DEAR HARRIETTE: My daughter is having a challenge with her teacher, and I'm not sure how to handle it. The other day she came home and told me her teacher spoke to her in a way that made her feel like the teacher thinks she is an idiot. My daughter is in the third grade.
I know this teacher can be sharp and harsh with her students. I believe she thinks this is the way to get them to behave. My daughter has never used language like that before to talk about herself or anybody else. "Idiot" is a strong word, like a curse word in our house.
I want to get to the bottom of this to find out what is going on in the classroom and what the teacher thinks my daughter is not doing. I also want to tell the teacher I don't appreciate her talking down to my daughter. I am so angry, though, that I don't know how to begin. Help! -- Mad Mom, Washington, D.C.
DEAR MAD MOM: Take a few deep breaths and compose yourself. You need a few more details.
Talk to your daughter again and find out what was going on when her teacher made her feel she was an idiot. Gently ask her to explain the circumstances. It is likely that something your child did or didn't do precipitated it, which doesn't necessarily excuse the behavior. You are gathering information. Listen carefully so you can recite what your daughter shares with you later.
Schedule an appointment with the teacher, and tell her about your daughter's concerns. Describe the scenario as seen through your daughter's eyes, and ask what her version of the story is.
Tell the teacher that your daughter is sensitive and that you do not want her leaving school feeling like she is an idiot, whatever that means in her mind. School is where she goes to learn and grow. Her teacher needs to be more nurturing and less judgmental. Ask if she can do that. Follow up with the guidance counselor at the school if you need backup.

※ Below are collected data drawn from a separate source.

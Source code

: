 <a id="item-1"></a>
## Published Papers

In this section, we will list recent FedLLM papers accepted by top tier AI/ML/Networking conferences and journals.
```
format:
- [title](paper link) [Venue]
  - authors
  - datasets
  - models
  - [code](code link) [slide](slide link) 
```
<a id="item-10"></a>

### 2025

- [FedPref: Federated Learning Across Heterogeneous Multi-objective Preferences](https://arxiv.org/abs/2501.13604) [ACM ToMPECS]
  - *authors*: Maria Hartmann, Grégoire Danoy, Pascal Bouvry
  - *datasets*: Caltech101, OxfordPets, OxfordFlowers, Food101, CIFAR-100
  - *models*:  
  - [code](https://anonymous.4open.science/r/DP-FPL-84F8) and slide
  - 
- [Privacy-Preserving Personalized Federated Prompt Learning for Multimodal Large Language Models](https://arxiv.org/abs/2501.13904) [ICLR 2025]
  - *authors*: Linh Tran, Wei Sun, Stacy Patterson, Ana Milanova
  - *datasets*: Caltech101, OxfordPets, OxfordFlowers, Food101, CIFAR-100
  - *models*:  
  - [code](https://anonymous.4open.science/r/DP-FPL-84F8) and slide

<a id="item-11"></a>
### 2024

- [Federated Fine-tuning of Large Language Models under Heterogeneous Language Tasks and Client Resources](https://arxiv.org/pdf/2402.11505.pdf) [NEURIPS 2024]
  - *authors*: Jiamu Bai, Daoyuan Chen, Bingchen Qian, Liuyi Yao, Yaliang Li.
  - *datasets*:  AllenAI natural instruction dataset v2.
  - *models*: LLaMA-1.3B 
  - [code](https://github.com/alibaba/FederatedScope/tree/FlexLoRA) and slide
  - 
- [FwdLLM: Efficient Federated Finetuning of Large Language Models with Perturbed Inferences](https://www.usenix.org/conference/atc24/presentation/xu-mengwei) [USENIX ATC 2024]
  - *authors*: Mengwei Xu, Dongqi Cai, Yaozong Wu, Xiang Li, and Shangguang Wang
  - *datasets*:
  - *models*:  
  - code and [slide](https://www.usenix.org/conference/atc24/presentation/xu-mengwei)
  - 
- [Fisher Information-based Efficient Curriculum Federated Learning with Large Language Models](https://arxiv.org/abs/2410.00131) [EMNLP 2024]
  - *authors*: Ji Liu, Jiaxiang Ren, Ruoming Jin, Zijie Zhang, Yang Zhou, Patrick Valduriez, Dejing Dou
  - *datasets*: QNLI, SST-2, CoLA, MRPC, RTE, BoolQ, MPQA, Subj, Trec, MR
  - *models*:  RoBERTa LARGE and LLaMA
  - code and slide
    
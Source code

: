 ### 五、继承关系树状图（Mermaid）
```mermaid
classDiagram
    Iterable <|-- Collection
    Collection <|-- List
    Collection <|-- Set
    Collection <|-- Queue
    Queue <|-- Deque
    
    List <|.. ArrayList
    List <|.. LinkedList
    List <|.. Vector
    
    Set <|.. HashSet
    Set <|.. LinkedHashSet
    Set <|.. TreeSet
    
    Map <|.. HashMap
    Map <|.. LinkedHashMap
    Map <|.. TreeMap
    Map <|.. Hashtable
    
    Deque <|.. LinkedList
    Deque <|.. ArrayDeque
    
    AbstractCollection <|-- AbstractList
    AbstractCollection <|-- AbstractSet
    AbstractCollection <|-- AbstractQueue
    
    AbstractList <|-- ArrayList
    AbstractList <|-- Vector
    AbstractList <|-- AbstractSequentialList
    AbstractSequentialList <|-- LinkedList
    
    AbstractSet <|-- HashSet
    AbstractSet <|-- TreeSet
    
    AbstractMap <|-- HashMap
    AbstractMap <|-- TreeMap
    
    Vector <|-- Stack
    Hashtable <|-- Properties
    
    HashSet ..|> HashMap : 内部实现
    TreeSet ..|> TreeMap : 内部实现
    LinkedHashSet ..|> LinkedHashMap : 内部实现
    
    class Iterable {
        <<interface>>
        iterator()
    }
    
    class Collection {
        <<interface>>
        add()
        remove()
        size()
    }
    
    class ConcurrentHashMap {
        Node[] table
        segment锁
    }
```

DEAR HARRIETTE: Next year we are going to have to put our son in public school. He has been in private school since he was young, but we can't afford it anymore. We feel horrible, but it is what is. Our son is 10. How do we tell him without crushing his feelings? -- Distraught and Broke, Chicago
DEAR DISTRAUGHT AND BROKE: Frame the shift to a new school as a lifestyle change. Assure your son that you will put him in the best possible school you can, and stress that by going public, you will have more flexibility to explore other extracurricular activities. Show him there is life after private school. Work hard to keep his friendships alive, too. That will help ease the transition.